Carlos Remigio Cardoen Cornejo (born 1 May 1942, Santa Cruz, Chile) is a Chilean arms dealer, metallurgical engineer, weapons scientist and agricultural businessman.

Cardoen rose to prominence amidst the United States arms embargo against Chile, when he became in the 1980s "Pinochet's favourite arms manufacturer".

When Saddam Hussein fell out of favor with the United States in connection with the 1990 invasion of Kuwait Cardoen, who had weapon dealings with Iraq, was accused by the US of zirconium trafficking. Since then he has been on the Interpol wanted list. On various occasions Cardoen has received support from National Congress and the Minister of Foreign Affairs to end the Interpol arrest warrant.

Weapons industry

As a weapons expert he ran FAMAE in the late 1980s. He allegedly illegally sold zirconium supplemented armaments to Iraq under the Saddam Regime, exported from the United States, for which he has an international arrest warrant. Yet, Cardoen claims the United States was aware and implicitly consented this trade until Saddam Hussein fell out of favour.

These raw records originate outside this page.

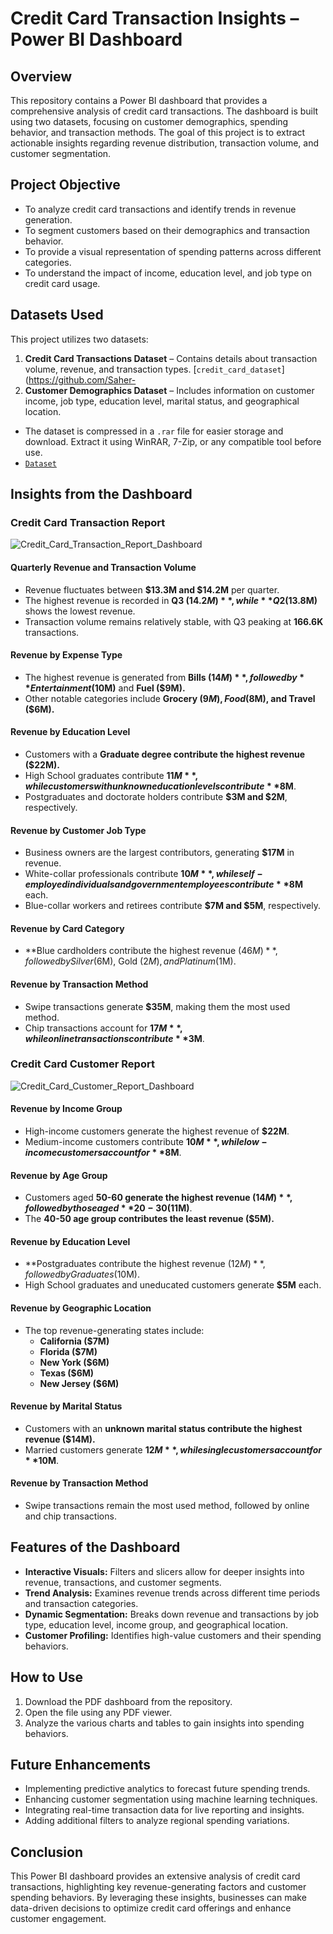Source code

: 
# Credit Card Transaction Insights – Power BI Dashboard

## Overview
This repository contains a Power BI dashboard that provides a comprehensive analysis of credit card transactions. The dashboard is built using two datasets, focusing on customer demographics, spending behavior, and transaction methods. The goal of this project is to extract actionable insights regarding revenue distribution, transaction volume, and customer segmentation.

## Project Objective
- To analyze credit card transactions and identify trends in revenue generation.
- To segment customers based on their demographics and transaction behavior.
- To provide a visual representation of spending patterns across different categories.
- To understand the impact of income, education level, and job type on credit card usage.

## Datasets Used
This project utilizes two datasets:
1. **Credit Card Transactions Dataset** – Contains details about transaction volume, revenue, and transaction types. [`credit_card_dataset`](https://github.com/Saher-
2. **Customer Demographics Dataset** – Includes information on customer income, job type, education level, marital status, and geographical location.

- The dataset is compressed in a `.rar` file for easier storage and download. Extract it using WinRAR, 7-Zip, or any compatible tool before use.
- [`Dataset`](https://github.com/Saher-Younas/Credit-Card-Transaction-Insights-Power-BI-Dashboard/blob/main/Datasets.rar)


## Insights from the Dashboard
### Credit Card Transaction Report
![Credit_Card_Transaction_Report_Dashboard](https://github.com/user-attachments/assets/af1fd97f-a05c-48ce-858a-7de0e6b82b69)


#### Quarterly Revenue and Transaction Volume
- Revenue fluctuates between **$13.3M and $14.2M** per quarter.
- The highest revenue is recorded in **Q3 ($14.2M)**, while **Q2 ($13.8M)** shows the lowest revenue.
- Transaction volume remains relatively stable, with Q3 peaking at **166.6K** transactions.

#### Revenue by Expense Type
- The highest revenue is generated from **Bills ($14M)**, followed by **Entertainment ($10M)** and **Fuel ($9M).**
- Other notable categories include **Grocery ($9M), Food ($8M), and Travel ($6M).**

#### Revenue by Education Level
- Customers with a **Graduate degree contribute the highest revenue ($22M).**
- High School graduates contribute **$11M**, while customers with unknown education levels contribute **$8M**.
- Postgraduates and doctorate holders contribute **$3M and $2M**, respectively.

#### Revenue by Customer Job Type
- Business owners are the largest contributors, generating **$17M** in revenue.
- White-collar professionals contribute **$10M**, while self-employed individuals and government employees contribute **$8M** each.
- Blue-collar workers and retirees contribute **$7M and $5M**, respectively.

#### Revenue by Card Category
- **Blue cardholders contribute the highest revenue ($46M)**, followed by Silver ($6M), Gold ($2M), and Platinum ($1M).

#### Revenue by Transaction Method
- Swipe transactions generate **$35M**, making them the most used method.
- Chip transactions account for **$17M**, while online transactions contribute **$3M**.

### Credit Card Customer Report
![Credit_Card_Customer_Report_Dashboard](https://github.com/user-attachments/assets/95b4ffa3-8f32-49f6-99d5-0486a2fa4a6d)

#### Revenue by Income Group
- High-income customers generate the highest revenue of **$22M**.
- Medium-income customers contribute **$10M**, while low-income customers account for **$8M**.

#### Revenue by Age Group
- Customers aged **50-60 generate the highest revenue ($14M)**, followed by those aged **20-30 ($11M)**.
- The **40-50 age group contributes the least revenue ($5M).**

#### Revenue by Education Level
- **Postgraduates contribute the highest revenue ($12M)**, followed by Graduates ($10M).
- High School graduates and uneducated customers generate **$5M** each.

#### Revenue by Geographic Location
- The top revenue-generating states include:
  - **California ($7M)**
  - **Florida ($7M)**
  - **New York ($6M)**
  - **Texas ($6M)**
  - **New Jersey ($6M)**

#### Revenue by Marital Status
- Customers with an **unknown marital status contribute the highest revenue ($14M).**
- Married customers generate **$12M**, while single customers account for **$10M**.

#### Revenue by Transaction Method
- Swipe transactions remain the most used method, followed by online and chip transactions.

## Features of the Dashboard
- **Interactive Visuals:** Filters and slicers allow for deeper insights into revenue, transactions, and customer segments.
- **Trend Analysis:** Examines revenue trends across different time periods and transaction categories.
- **Dynamic Segmentation:** Breaks down revenue and transactions by job type, education level, income group, and geographical location.
- **Customer Profiling:** Identifies high-value customers and their spending behaviors.

## How to Use
1. Download the PDF dashboard from the repository.
2. Open the file using any PDF viewer.
3. Analyze the various charts and tables to gain insights into spending behaviors.

## Future Enhancements
- Implementing predictive analytics to forecast future spending trends.
- Enhancing customer segmentation using machine learning techniques.
- Integrating real-time transaction data for live reporting and insights.
- Adding additional filters to analyze regional spending variations.

## Conclusion
This Power BI dashboard provides an extensive analysis of credit card transactions, highlighting key revenue-generating factors and customer spending behaviors. By leveraging these insights, businesses can make data-driven decisions to optimize credit card offerings and enhance customer engagement.

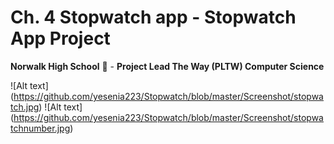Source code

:# Ch. 4 Stopwatch app - Stopwatch App Project <br>
<b> Norwalk High School</b> :school: - <b>Project Lead The Way (PLTW) Computer Science</b><br>

![Alt text] (https://github.com/yesenia223/Stopwatch/blob/master/Screenshot/stopwatch.jpg)
![Alt text] (https://github.com/yesenia223/Stopwatch/blob/master/Screenshot/stopwatchnumber.jpg)

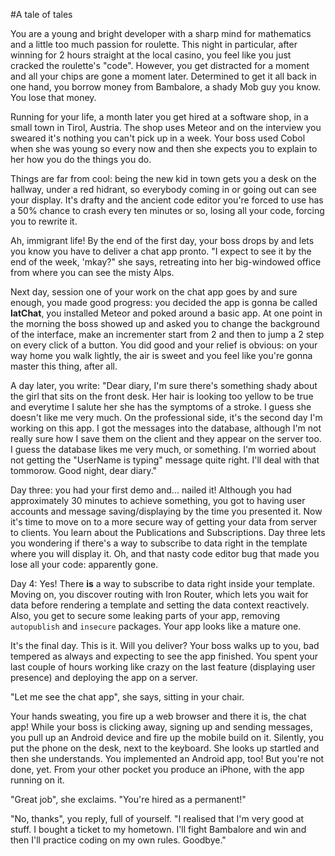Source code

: #A tale of tales


You are a young and bright developer with a sharp mind for mathematics and a little too much passion for roulette. This night in particular, after winning for 2 hours straight at the local casino, you feel like you just cracked the roulette's "code". However, you get distracted for a moment and all your chips are gone a moment later. Determined to get it all back in one hand, you borrow money from Bambalore, a shady Mob guy you know. You lose that money.

Running for your life, a month later you get hired at a software shop, in a small town in Tirol, Austria. The shop uses Meteor and on the interview you sweared it's nothing you can't pick up in a week. Your boss used Cobol when she was young so every now and then she expects you to explain to her how you do the things you do.

Things are far from cool: being the new kid in town gets you a desk on the hallway, under a red hidrant, so everybody coming in or going out can see your display. It's drafty and the ancient code editor you're forced to use has a 50% chance to crash every ten minutes or so, losing all your code, forcing you to rewrite it.

Ah,  immigrant life! By the end of the first day, your boss drops by and lets you know you have to deliver a chat app pronto. "I expect to see it by the end of the week, 'mkay?" she says, retreating into her big-windowed office from where you can see the misty Alps.

Next day, session one of your work on the chat app goes by and sure enough, you made good progress: you decided the app is gonna be called **latChat**, you installed Meteor and poked around a basic app. At one point in the morning the boss showed up and asked you to change the background of the interface, make an incrementer start from 2 and then to jump a 2 step on every click of a button. You did good and your relief is obvious: on your way home you walk lightly, the air is sweet and you feel like you're gonna master this thing, after all.

A day later, you write: "Dear diary, I'm sure there's something shady about the girl that sits on the front desk. Her hair is looking too yellow to be true and everytime I salute her she has the symptoms of a stroke. I guess she doesn't like me very much. On the professional side, it's the second day I'm working on this app. I got the messages into the database, although I'm not really sure how I save them on the client and they appear on the server too. I guess the database likes me very much, or something. I'm worried about not getting the "UserName is typing" message quite right. I'll deal with that tommorow. Good night, dear diary."

Day three: you had your first demo and... nailed it! Although you had approximately 30 minutes to achieve something, you got to having user accounts and message saving/displaying by the time you presented it. Now it's time to move on to a more secure way of getting your data from server to clients.  You learn about the Publications and Subscriptions. Day three lets you wondering if there's a way to subscribe to data right in the template where you will display it. Oh, and that nasty code editor bug that made you lose all your code: apparently gone.

Day 4: Yes! There **is** a way to subscribe to data right inside your template. Moving on, you discover routing with Iron Router, which lets you wait for data before rendering a template and setting the data context reactively. Also, you get to secure some leaking parts of your app, removing `autopublish` and `insecure` packages. Your app looks like a mature one.

It's the final day. This is it. Will you deliver?
Your boss walks up to you, bad tempered as always and expecting to see the app finished. You spent your last couple of hours working like crazy on the last feature (displaying user presence) and deploying the app on a server. 

"Let me see the chat app", she says, sitting in your chair.

Your hands sweating, you fire up a web browser and there it is, the chat app! While your boss is clicking away, signing up and sending messages, you pull up an Android device and fire up the mobile build on it. Silently, you put the phone on the desk, next to the keyboard. She looks up startled and then she understands. You implemented an Android app, too!
But you're not done, yet. From your other pocket you produce an iPhone, with the app running on it.

"Great job", she exclaims. "You're hired as a permanent!"

"No, thanks", you reply, full of yourself. "I realised that I'm very good at stuff. I bought a ticket to my hometown. I'll fight Bambalore and win and then I'll practice coding on my own rules. Goodbye."
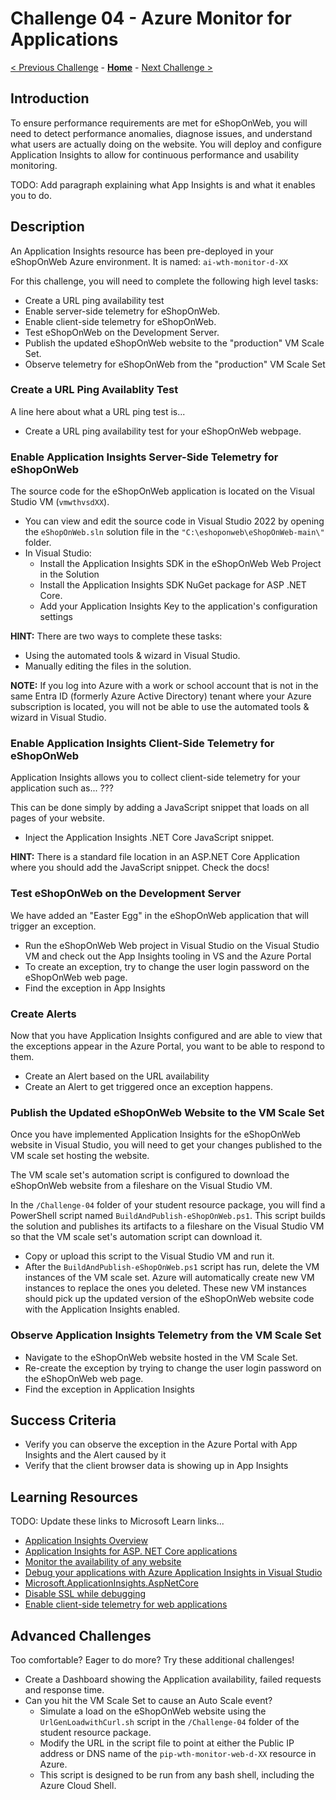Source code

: # Challenge 04 - Azure Monitor for Applications

[< Previous Challenge](./Challenge-03.md) - **[Home](../README.md)** - [Next Challenge >](./Challenge-05.md)

## Introduction

To ensure performance requirements are met for eShopOnWeb, you will need to detect performance anomalies, diagnose issues, and understand what users are actually doing on the website. You will deploy and configure Application Insights to allow for continuous performance and usability monitoring.

TODO: Add paragraph explaining what App Insights is and what it enables you to do.

## Description

An Application Insights resource has been pre-deployed in your eShopOnWeb Azure environment. It is named: `ai-wth-monitor-d-XX`

For this challenge, you will need to complete the following high level tasks:

- Create a URL ping availability test
- Enable server-side telemetry for eShopOnWeb.
- Enable client-side telemetry for eShopOnWeb.
- Test eShopOnWeb on the Development Server.
- Publish the updated eShopOnWeb website to the "production" VM Scale Set.
- Observe telemetry for eShopOnWeb from the "production" VM Scale Set

### Create a URL Ping Availablity Test

A line here about what a URL ping test is...

- Create a URL ping availability test for your eShopOnWeb webpage.

### Enable Application Insights Server-Side Telemetry for eShopOnWeb

The source code for the eShopOnWeb application is located on the Visual Studio VM (`vmwthvsdXX`). 

- You can view and edit the source code in Visual Studio 2022 by opening the `eShopOnWeb.sln` solution file in the `"C:\eshoponweb\eShopOnWeb-main\"` folder.
- In Visual Studio:
  - Install the Application Insights SDK in the eShopOnWeb Web Project in the Solution
  - Install the Application Insights SDK NuGet package for ASP .NET Core. 
  - Add your Application Insights Key to the application's configuration settings

**HINT:** There are two ways to complete these tasks:
- Using the automated tools & wizard in Visual Studio.
- Manually editing the files in the solution.

**NOTE:** If you log into Azure with a work or school account that is not in the same Entra ID (formerly Azure Active Directory) tenant where your Azure subscription is located, you will not be able to use the automated tools & wizard in Visual Studio.

### Enable Application Insights Client-Side Telemetry for eShopOnWeb

Application Insights allows you to collect client-side telemetry for your application such as... ???  

This can be done simply by adding a JavaScript snippet that loads on all pages of your website.

- Inject the Application Insights .NET Core JavaScript snippet.
  
**HINT:** There is a standard file location in an ASP.NET Core Application where you should add the JavaScript snippet. Check the docs!

### Test eShopOnWeb on the Development Server

We have added an "Easter Egg" in the eShopOnWeb application that will trigger an exception.
  - Run the eShopOnWeb Web project in Visual Studio on the Visual Studio VM and check out the App Insights tooling in VS and the Azure Portal
  - To create an exception, try to change the user login password on the eShopOnWeb web page.
  - Find the exception in App Insights

### Create Alerts

Now that you have Application Insights configured and are able to view that the exceptions appear in the Azure Portal, you want to be able to respond to them.

  - Create an Alert based on the URL availability
  - Create an Alert to get triggered once an exception happens.

### Publish the Updated eShopOnWeb Website to the VM Scale Set

Once you have implemented Application Insights for the eShopOnWeb website in Visual Studio, you will need to get your changes published to the VM scale set hosting the website.

The VM scale set's automation script is configured to download the eShopOnWeb website from a fileshare on the Visual Studio VM.

In the `/Challenge-04` folder of your student resource package, you will find a PowerShell script named `BuildAndPublish-eShopOnWeb.ps1`. This script builds the solution and publishes its artifacts to a fileshare on the Visual Studio VM so that the VM scale set's automation script can download it.  

- Copy or upload this script to the Visual Studio VM and run it.
- After the `BuildAndPublish-eShopOnWeb.ps1` script has run, delete the VM instances of the VM scale set.  Azure will automatically create new VM instances to replace the ones you deleted.  These new VM instances should pick up the updated version of the eShopOnWeb website code with the Application Insights enabled.

### Observe Application Insights Telemetry from the VM Scale Set

- Navigate to the eShopOnWeb website hosted in the VM Scale Set.
- Re-create the exception by trying to change the user login password on the eShopOnWeb web page.
- Find the exception in Application Insights

## Success Criteria

- Verify you can observe the exception in the Azure Portal with App Insights and the Alert caused by it
- Verify that the client browser data is showing up in App Insights

## Learning Resources

TODO: Update these links to Microsoft Learn links...

- [Application Insights Overview](https://docs.microsoft.com/en-us/azure/azure-monitor/app/app-insights-overview)
- [Application Insights for ASP. NET Core applications](https://docs.microsoft.com/en-us/azure/azure-monitor/app/asp-net-core#enable-application-insights-server-side-telemetry-no-visual-studio)
- [Monitor the availability of any website](https://docs.microsoft.com/en-us/azure/azure-monitor/app/monitor-web-app-availability)
- [Debug your applications with Azure Application Insights in Visual Studio](https://docs.microsoft.com/en-us/azure/azure-monitor/app/visual-studio)
- [Microsoft.ApplicationInsights.AspNetCore](https://www.nuget.org/packages/Microsoft.ApplicationInsights.AspNetCore)
- [Disable SSL while debugging](https://codetolive.in/ide/how-to-disable-https-or-ssl-in-visual-studio-2019-for-web-project/)
- [Enable client-side telemetry for web applications](https://docs.microsoft.com/en-us/azure/azure-monitor/app/asp-net-core#enable-client-side-telemetry-for-web-applications)
 
## Advanced Challenges

Too comfortable?  Eager to do more?  Try these additional challenges!

- Create a Dashboard showing the Application availability, failed requests and response time.
- Can you hit the VM Scale Set to cause an Auto Scale event?
  - Simulate a load on the eShopOnWeb website using the `UrlGenLoadwithCurl.sh` script in the `/Challenge-04` folder of the student resource package.
  - Modify the URL in the script file to point at either the Public IP address or DNS name of the `pip-wth-monitor-web-d-XX` resource in Azure.
  - This script is designed to be run from any bash shell, including the Azure Cloud Shell.

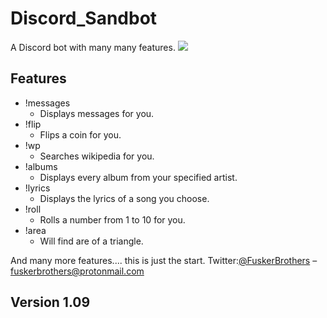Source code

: # Discord_Sandbot
A Discord bot with many many features.
![](src/assets/head.png)
## Features
* !messages
	* Displays messages for you.
* !flip
	* Flips a coin for you.
* !wp
	* Searches wikipedia for you.
* !albums
	* Displays every album from your specified artist.
* !lyrics
	* Displays the lyrics of a song you choose.
* !roll
	* Rolls a number from 1 to 10 for you.
* !area 
	* Will find are of a triangle.

And many more features.... this is just the start.
Twitter:[@FuskerBrothers](https://twitter.com/FuskerBrothers) – fuskerbrothers@protonmail.com

## Version 1.09
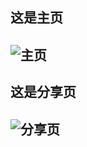 ## 这是主页

## ![主页](https://github.com/hsiehbau/myCNode/blob/master/public/img1.jpg)

## 这是分享页

## ![分享页](https://github.com/hsiehbau/myCNode/blob/master/public/img2.jpg)
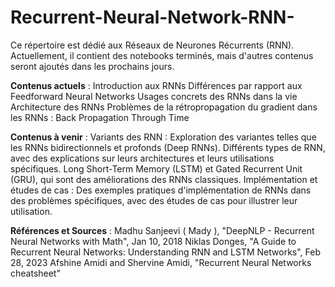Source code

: # Recurrent-Neural-Network-RNN-
Ce répertoire est dédié aux Réseaux de Neurones Récurrents (RNN). Actuellement, il contient des notebooks terminés, mais d'autres contenus seront ajoutés dans les prochains jours.

**Contenus actuels** :
Introduction aux RNNs
Différences par rapport aux Feedforward Neural Networks
Usages concrets des RNNs dans la vie
Architecture des RNNs
Problèmes de la rétropropagation du gradient dans les RNNs : Back Propagation Through Time

**Contenus à venir** :
Variants des RNN : Exploration des variantes telles que les RNNs bidirectionnels et profonds (Deep RNNs).
Différents types de RNN, avec des explications sur leurs architectures et leurs utilisations spécifiques.
Long Short-Term Memory (LSTM) et Gated Recurrent Unit (GRU), qui sont des améliorations des RNNs classiques.
Implémentation et études de cas : Des exemples pratiques d'implémentation de RNNs dans des problèmes spécifiques, avec des études de cas pour illustrer leur utilisation.


**Références et Sources** :
Madhu Sanjeevi ( Mady ), "DeepNLP - Recurrent Neural Networks with Math", Jan 10, 2018
Niklas Donges, "A Guide to Recurrent Neural Networks: Understanding RNN and LSTM Networks", Feb 28, 2023
Afshine Amidi and Shervine Amidi, "Recurrent Neural Networks cheatsheet"

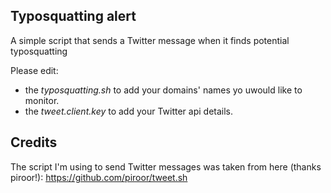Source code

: Typosquatting alert
-------------------

A simple script that sends a Twitter message when it finds potential typosquatting

Please edit:
- the _typosquatting.sh_ to add your domains' names yo uwould like to monitor.
- the _tweet.client.key_ to add your Twitter api details.

Credits
-------
The script I'm using to send Twitter messages was taken from here (thanks piroor!):
https://github.com/piroor/tweet.sh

During the height of the Beagle crisis in 1978 Cardoen was contacted by Chilean Air Force commander Fernando Matthei and designed on his request a light bomb, that could be dropped from any airforce plane, in only 15 days. When asking Matthei what did he want the bomb for, he reportedly answered: ''"para joder"' (to joke around)'.

In the mid-1980 Cardoen bought the Italian swimmer delivery vehicle and minisub manufacturer Cos.Mo.S. His attempts to sell the firm under the table to Iraq ended in scandal and the closure of the company. A warrant was issued for his arrest, but he was never brought to justice.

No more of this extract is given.